--- Action item ---
In this exercise, the entries below are to be transcribed exactly, line by line.

--- Dataset records ---

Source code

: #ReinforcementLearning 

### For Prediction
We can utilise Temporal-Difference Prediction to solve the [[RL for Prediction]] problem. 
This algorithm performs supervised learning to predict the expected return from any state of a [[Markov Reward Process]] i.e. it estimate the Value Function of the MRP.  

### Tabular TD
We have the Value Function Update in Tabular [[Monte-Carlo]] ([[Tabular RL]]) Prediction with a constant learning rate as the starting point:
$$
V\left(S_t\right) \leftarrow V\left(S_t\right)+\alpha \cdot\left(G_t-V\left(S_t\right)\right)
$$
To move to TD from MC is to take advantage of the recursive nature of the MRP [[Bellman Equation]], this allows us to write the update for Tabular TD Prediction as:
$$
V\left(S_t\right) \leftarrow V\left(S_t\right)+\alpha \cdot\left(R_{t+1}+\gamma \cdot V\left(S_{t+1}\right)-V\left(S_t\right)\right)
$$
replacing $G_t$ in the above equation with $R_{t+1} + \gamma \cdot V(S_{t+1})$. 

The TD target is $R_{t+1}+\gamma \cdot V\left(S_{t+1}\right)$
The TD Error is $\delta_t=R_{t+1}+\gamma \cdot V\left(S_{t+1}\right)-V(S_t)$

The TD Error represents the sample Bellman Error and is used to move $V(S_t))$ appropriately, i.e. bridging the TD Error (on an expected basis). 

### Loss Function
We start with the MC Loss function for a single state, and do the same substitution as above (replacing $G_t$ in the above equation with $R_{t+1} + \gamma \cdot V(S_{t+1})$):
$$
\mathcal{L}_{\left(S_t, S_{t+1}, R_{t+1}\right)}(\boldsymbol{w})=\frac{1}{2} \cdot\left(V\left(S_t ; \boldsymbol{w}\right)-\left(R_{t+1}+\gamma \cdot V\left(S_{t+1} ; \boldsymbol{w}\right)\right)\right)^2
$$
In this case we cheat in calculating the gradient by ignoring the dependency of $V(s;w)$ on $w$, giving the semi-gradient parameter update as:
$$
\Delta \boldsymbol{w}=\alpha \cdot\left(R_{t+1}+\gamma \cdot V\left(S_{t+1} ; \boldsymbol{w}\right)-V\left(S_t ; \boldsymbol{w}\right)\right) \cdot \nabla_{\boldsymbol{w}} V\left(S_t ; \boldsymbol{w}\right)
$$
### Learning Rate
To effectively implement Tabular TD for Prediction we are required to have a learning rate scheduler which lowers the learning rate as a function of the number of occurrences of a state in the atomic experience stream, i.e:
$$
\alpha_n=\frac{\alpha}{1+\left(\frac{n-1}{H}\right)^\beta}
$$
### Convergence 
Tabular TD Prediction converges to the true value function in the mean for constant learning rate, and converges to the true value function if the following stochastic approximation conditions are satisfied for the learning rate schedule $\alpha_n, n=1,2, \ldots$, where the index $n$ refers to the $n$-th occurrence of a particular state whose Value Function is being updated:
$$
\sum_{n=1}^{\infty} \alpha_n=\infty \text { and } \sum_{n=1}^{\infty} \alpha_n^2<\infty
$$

--- Finished exercise ---
Source code

: #ReinforcementLearning 

### For Prediction
We can utilise Temporal-Difference Prediction to solve the [[RL for Prediction]] problem. 
This algorithm performs supervised learning to predict the expected return from any state of a [[Markov Reward Process]] i.e. it estimate the Value Function of the MRP.  

### Tabular TD
We have the Value Function Update in Tabular [[Monte-Carlo]] ([[Tabular RL]]) Prediction with a constant learning rate as the starting point:
$$
V\left(S_t\right) \leftarrow V\left(S_t\right)+\alpha \cdot\left(G_t-V\left(S_t\right)\right)
$$
To move to TD from MC is to take advantage of the recursive nature of the MRP [[Bellman Equation]], this allows us to write the update for Tabular TD Prediction as:
$$
V\left(S_t\right) \leftarrow V\left(S_t\right)+\alpha \cdot\left(R_{t+1}+\gamma \cdot V\left(S_{t+1}\right)-V\left(S_t\right)\right)
$$
replacing $G_t$ in the above equation with $R_{t+1} + \gamma \cdot V(S_{t+1})$. 

The TD target is $R_{t+1}+\gamma \cdot V\left(S_{t+1}\right)$
The TD Error is $\delta_t=R_{t+1}+\gamma \cdot V\left(S_{t+1}\right)-V(S_t)$

The TD Error represents the sample Bellman Error and is used to move $V(S_t))$ appropriately, i.e. bridging the TD Error (on an expected basis). 

### Loss Function
We start with the MC Loss function for a single state, and do the same substitution as above (replacing $G_t$ in the above equation with $R_{t+1} + \gamma \cdot V(S_{t+1})$):
$$
\mathcal{L}_{\left(S_t, S_{t+1}, R_{t+1}\right)}(\boldsymbol{w})=\frac{1}{2} \cdot\left(V\left(S_t ; \boldsymbol{w}\right)-\left(R_{t+1}+\gamma \cdot V\left(S_{t+1} ; \boldsymbol{w}\right)\right)\right)^2
$$
In this case we cheat in calculating the gradient by ignoring the dependency of $V(s;w)$ on $w$, giving the semi-gradient parameter update as:
$$
\Delta \boldsymbol{w}=\alpha \cdot\left(R_{t+1}+\gamma \cdot V\left(S_{t+1} ; \boldsymbol{w}\right)-V\left(S_t ; \boldsymbol{w}\right)\right) \cdot \nabla_{\boldsymbol{w}} V\left(S_t ; \boldsymbol{w}\right)
$$
### Learning Rate
To effectively implement Tabular TD for Prediction we are required to have a learning rate scheduler which lowers the learning rate as a function of the number of occurrences of a state in the atomic experience stream, i.e:
$$
\alpha_n=\frac{\alpha}{1+\left(\frac{n-1}{H}\right)^\beta}
$$
### Convergence 
Tabular TD Prediction converges to the true value function in the mean for constant learning rate, and converges to the true value function if the following stochastic approximation conditions are satisfied for the learning rate schedule $\alpha_n, n=1,2, \ldots$, where the index $n$ refers to the $n$-th occurrence of a particular state whose Value Function is being updated:
$$
\sum_{n=1}^{\infty} \alpha_n=\infty \text { and } \sum_{n=1}^{\infty} \alpha_n^2<\infty
$$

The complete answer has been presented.